> EXTRACTED MATERIAL
****************************************
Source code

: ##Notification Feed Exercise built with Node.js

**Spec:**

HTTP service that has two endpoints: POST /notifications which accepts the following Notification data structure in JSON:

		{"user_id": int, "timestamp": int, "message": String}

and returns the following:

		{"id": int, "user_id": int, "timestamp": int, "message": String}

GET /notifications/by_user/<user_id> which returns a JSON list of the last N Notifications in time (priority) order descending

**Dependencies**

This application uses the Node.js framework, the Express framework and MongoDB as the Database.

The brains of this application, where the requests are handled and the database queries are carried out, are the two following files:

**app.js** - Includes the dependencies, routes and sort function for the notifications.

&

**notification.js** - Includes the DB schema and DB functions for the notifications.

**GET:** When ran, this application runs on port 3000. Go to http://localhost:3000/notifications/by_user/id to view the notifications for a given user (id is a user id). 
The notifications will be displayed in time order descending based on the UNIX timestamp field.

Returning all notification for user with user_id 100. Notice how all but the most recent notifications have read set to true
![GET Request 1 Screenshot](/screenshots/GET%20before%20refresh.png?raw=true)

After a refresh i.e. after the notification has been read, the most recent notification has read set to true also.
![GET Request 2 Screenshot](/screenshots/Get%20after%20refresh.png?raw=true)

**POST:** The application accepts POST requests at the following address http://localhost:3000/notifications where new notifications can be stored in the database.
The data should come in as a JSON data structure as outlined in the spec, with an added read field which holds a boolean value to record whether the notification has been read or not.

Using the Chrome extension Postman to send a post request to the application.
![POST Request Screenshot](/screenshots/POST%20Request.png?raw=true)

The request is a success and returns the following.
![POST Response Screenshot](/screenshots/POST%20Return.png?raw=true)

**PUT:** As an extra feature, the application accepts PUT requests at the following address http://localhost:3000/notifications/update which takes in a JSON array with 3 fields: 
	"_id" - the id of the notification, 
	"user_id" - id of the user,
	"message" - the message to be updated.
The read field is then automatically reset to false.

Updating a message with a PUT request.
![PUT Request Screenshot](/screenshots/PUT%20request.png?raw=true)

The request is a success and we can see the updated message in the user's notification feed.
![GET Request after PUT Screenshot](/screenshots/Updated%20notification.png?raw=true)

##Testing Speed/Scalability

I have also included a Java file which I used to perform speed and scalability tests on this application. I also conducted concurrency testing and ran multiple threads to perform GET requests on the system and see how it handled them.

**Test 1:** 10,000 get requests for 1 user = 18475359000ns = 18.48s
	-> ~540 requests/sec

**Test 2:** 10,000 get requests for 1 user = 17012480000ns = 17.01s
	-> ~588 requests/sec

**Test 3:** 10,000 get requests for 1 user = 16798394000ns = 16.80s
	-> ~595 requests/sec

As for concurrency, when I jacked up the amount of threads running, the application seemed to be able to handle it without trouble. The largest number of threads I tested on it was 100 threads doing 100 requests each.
****************************************
> REQUIRED WORK
Copy every line of the listing that contains the word "have".

> WRITTEN SOLUTION
Returning all notification for user with user_id 100. Notice how all but the most recent notifications have read set to true
I have also included a Java file which I used to perform speed and scalability tests on this application. I also conducted concurrency testing and ran multiple threads to perform GET requests on the system and see how it handled them.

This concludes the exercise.